Hum Pathol. 2017 Sep;67:134-145. doi: 10.1016/j.humpath.2017.07.006. Epub 2017 Jul 15.
Renal medullary carcinoma (RMC) is a highly aggressive renal cell carcinoma arising in the collecting system and requiring careful correlation with status of sickle cell trait. A panel of international experts has recently proposed provisional diagnostic terminology, renal cell carcinoma, unclassified, with medullary phenotype, based on encountering an extraordinarily rare tumor with RMC morphology and immunophenotype in an individual proven not to have a hemoglobinopathy. Herein, we extend this observation to a cohort of 5 such tumors, morphologically similar to RMC, lacking SMARCB1 expression by immunohistochemistry, but each without evidence of a hemoglobinopathy. The tumors arose in 4 men and 1 woman with a mean age of 44 years, occurring in 3 left and 2 right kidneys. Clinically, aggression was apparent with involvement of perinephric adipose tissue in all 5 cases, nodal metastasis in 4 of 5 cases, and death of disease in 4 of 5 cases within 3-27 months. Histologic sections showed poorly differentiated adenocarcinoma, often with solid and nested growth patterns, as well as infiltrative glandular, tubulopapillary, cribriform, or reticular growth. Rhabdoid and sarcomatoid cytomorphology was seen in a subset. All tumors showed PAX8 nuclear positivity and SMARCB1 loss, with OCT3/4 expression in 4 of 5 cases. In summary, this first series of renal cell carcinoma, unclassified, with medullary phenotype documents tumors with morphologic, immunophenotypic, and prognostic features of RMC occurring in individuals without sickle cell trait.

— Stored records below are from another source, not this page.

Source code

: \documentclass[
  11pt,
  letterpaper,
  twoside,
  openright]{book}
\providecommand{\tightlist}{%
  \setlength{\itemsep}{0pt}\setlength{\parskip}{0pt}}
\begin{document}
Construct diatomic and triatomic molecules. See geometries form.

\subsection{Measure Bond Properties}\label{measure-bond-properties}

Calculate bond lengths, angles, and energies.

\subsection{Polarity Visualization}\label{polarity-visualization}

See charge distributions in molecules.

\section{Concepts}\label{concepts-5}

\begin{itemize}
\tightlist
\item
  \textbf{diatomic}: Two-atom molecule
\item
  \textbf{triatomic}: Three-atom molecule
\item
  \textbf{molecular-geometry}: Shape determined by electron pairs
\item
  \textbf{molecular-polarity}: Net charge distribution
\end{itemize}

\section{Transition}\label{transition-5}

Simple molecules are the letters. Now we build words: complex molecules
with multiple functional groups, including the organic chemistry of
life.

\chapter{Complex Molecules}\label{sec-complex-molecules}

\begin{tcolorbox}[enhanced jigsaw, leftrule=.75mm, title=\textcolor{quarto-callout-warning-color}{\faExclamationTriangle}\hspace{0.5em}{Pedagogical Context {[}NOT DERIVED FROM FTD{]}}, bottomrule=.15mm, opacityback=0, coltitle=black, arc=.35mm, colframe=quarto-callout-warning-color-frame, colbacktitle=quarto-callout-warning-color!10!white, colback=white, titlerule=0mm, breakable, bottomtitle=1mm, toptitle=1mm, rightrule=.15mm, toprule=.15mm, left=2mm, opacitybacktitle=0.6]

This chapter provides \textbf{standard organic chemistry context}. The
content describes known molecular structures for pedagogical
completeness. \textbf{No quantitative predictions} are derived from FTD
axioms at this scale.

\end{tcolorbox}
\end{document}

Although greater biologic and molecular understanding is needed, the available evidence points to these cases representing a sporadic counterpart to sickle cell trait-associated RMC.

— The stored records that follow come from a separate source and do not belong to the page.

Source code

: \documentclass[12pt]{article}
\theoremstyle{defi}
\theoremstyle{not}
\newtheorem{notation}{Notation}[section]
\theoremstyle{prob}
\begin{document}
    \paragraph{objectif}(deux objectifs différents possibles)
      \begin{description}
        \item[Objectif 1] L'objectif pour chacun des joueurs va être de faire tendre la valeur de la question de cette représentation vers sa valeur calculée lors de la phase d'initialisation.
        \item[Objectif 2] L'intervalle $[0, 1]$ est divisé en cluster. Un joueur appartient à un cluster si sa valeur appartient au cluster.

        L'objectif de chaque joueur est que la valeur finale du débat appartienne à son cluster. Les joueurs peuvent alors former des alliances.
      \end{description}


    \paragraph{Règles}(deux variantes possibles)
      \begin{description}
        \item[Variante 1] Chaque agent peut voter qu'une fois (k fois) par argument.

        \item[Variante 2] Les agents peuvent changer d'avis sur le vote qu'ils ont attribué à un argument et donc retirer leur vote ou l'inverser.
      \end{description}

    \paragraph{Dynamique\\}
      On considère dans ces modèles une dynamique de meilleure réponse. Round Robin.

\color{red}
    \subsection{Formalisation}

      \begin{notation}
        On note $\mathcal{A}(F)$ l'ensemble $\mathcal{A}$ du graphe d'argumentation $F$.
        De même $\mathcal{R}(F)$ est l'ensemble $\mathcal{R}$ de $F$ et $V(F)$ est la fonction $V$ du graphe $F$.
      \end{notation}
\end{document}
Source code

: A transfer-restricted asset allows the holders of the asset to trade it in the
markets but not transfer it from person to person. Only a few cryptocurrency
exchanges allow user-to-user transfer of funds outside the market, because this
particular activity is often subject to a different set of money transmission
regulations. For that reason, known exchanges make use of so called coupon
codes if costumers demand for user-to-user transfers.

肾髓质癌(RMC)是一种起源于集合系统的高度侵袭性肾细胞癌,需要与镰状细胞性状状态进行仔细关联。一组国际专家最近提出了临时诊断术语,即未分类的具有髓质表型的肾细胞癌,这是基于在一个经证实没有血红蛋白病的个体中遇到了一种具有RMC形态和免疫表型的极其罕见的肿瘤。在此,我们将这一观察结果扩展至5例此类肿瘤的队列,这些肿瘤在形态上与RMC相似,免疫组化显示缺乏SMARCB1表达,但每例均无血红蛋白病的证据。这些肿瘤发生在4名男性和1名女性中,平均年龄为44岁,分别位于3个左肾和2个右肾。临床上,侵袭性明显,所有5例均累及肾周脂肪组织,5例中有4例发生淋巴结转移,5例中有4例在3 - 27个月内死于疾病。组织学切片显示为低分化腺癌,通常具有实性和巢状生长模式,以及浸润性腺管、小管乳头状、筛状或网状生长。部分病例可见横纹肌样和肉瘤样细胞形态。所有肿瘤均显示PAX8核阳性和SMARCB1缺失,5例中有4例表达OCT3/4。总之,这第一组未分类的具有髓质表型的肾细胞癌病例记录了在没有镰状细胞性状的个体中发生的具有RMC形态、免疫表型和预后特征的肿瘤。尽管需要对生物学和分子机制有更深入的了解,但现有证据表明这些病例代表了与镰状细胞性状相关的RMC的散发性对应物。